Now that indirect blocks are 'mobile' and can have a
start address, it is possible that an extent in uninc_table
starts before the indirect addresses.
In this case the logic that assured us there was room for all
the addresses fall down.
So detect that case earlier and force the indirect block
to either start at the start of the uninc bloc, or become
an extent block. Possibly it will split as part of this.
NeilBrown [Sun, 13 Jun 2010 09:24:17 +0000 (19:24 +1000)]
Fix handling of extents during incorporation.
Modifying the indexblock in walk_extent is bad.

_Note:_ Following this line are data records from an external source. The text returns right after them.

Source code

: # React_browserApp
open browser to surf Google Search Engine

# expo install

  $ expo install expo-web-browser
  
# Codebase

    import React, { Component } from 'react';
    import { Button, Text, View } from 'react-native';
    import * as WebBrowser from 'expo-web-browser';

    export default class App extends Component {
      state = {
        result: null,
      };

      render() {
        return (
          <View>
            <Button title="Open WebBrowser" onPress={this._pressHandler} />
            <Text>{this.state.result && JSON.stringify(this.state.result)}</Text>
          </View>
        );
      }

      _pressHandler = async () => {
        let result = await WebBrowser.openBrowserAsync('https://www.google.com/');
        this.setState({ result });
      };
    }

We could be using walk_extent just to examine the block,
so making changes causes corruption.
Also, there were two other places where we weren't making changes,
but later assumed we had.
So don't make any changes, and don't assume any changes
have been made.
NeilBrown [Sun, 13 Jun 2010 08:19:30 +0000 (18:19 +1000)]
walk_extent bug fixes.
If walk_extent aborts, it needs to update the current extent from
the index block as it might....
No, that is bad - we might be checking, so an update is not wanted!

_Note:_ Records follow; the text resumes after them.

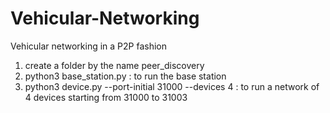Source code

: # Vehicular-Networking
Vehicular networking in a P2P fashion

1. create a folder by the name peer_discovery
2. python3 base_station.py : to run the base station
3. python3 device.py --port-initial 31000 --devices 4 :  to run a network of 4 devices starting from 31000 to 31003


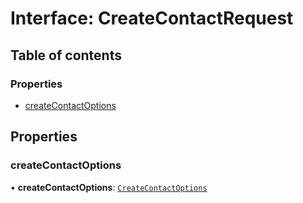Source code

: # Interface: CreateContactRequest

## Table of contents

### Properties

- [createContactOptions](CreateContactRequest.md#createcontactoptions)

## Properties

### createContactOptions

• **createContactOptions**: [`CreateContactOptions`](CreateContactOptions.md)
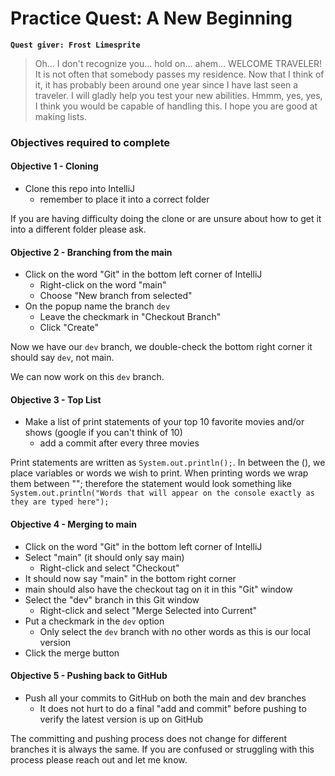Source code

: # Practice Quest: A New Beginning
**`Quest giver: Frost Limesprite`**
>Oh... I don't recognize you... hold on... ahem... WELCOME TRAVELER! It is not often that somebody passes my residence.  Now that I think of it, it has probably been around one year since I have last seen a traveler.  I will gladly help you test your new abilities.  Hmmm, yes, yes, I think you would be capable of handling this.  I hope you are good at making lists.

### Objectives required to complete
#### Objective 1 - Cloning
- Clone this repo into IntelliJ
    - remember to place it into a correct folder

If you are having difficulty doing the clone or are unsure about how to get it into a different folder please ask.

#### Objective 2 - Branching from the main
- Click on the word "Git" in the bottom left corner of IntelliJ
    - Right-click on the word "main"
    - Choose "New branch from selected"
- On the popup name the branch `dev`
    - Leave the checkmark in "Checkout Branch"
    - Click "Create"

Now we have our `dev` branch, we double-check the bottom right corner it should say `dev`, not main.

We can now work on this `dev` branch.

#### Objective 3 - Top List
- Make a list of print statements of your top 10 favorite movies and/or shows (google if you can't think of 10)
    - add a commit after every three movies

Print statements are written as `System.out.println();`. In between the (), we place variables or words we wish to print.  When printing words we wrap them between ""; therefore the statement would look something like `System.out.println("Words that will appear on the console exactly as they are typed here");`

#### Objective 4 - Merging to main
- Click on the word "Git" in the bottom left corner of IntelliJ
- Select "main" (it should only say main)
  - Right-click and select "Checkout"
- It should now say "main" in the bottom right corner
- main should also have the checkout tag on it in this "Git" window
- Select the "dev" branch in this Git window
    - Right-click and select "Merge Selected into Current"
- Put a checkmark in the `dev` option
    - Only select the `dev` branch with no other words as this is our local version
- Click the merge button

#### Objective 5 - Pushing back to GitHub
- Push all your commits to GitHub on both the main and dev branches
    - It does not hurt to do a final "add and commit" before pushing to verify the latest version is up on GitHub

The committing and pushing process does not change for different branches it is always the same.  If you are confused or struggling with this process please reach out and let me know.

NeilBrown [Sun, 13 Jun 2010 07:51:00 +0000 (17:51 +1000)]
Better handling of upward recursive empty index deletion.
When an empty index blocks makes the parent empty, we recurse
up.
When we do that, we need to again perform the check for there
being children, and for this being an InoIdx block.
So jump further back, and tidy up the exit path to ensure we still
unlock properly.
NeilBrown [Sun, 13 Jun 2010 07:40:18 +0000 (17:40 +1000)]
Remove last trace of setting depth to zero for empty index blocks.
This turned out to be a bad idea, but bits were still hanging around.
All cleaned up now.
Only the InoIdx block can be depth==0, and only when data is stored
in there rather than indexes.
As it is not hashed, changing its depth is safe. Changing the depth
of any other index block is not safe, and is now not done.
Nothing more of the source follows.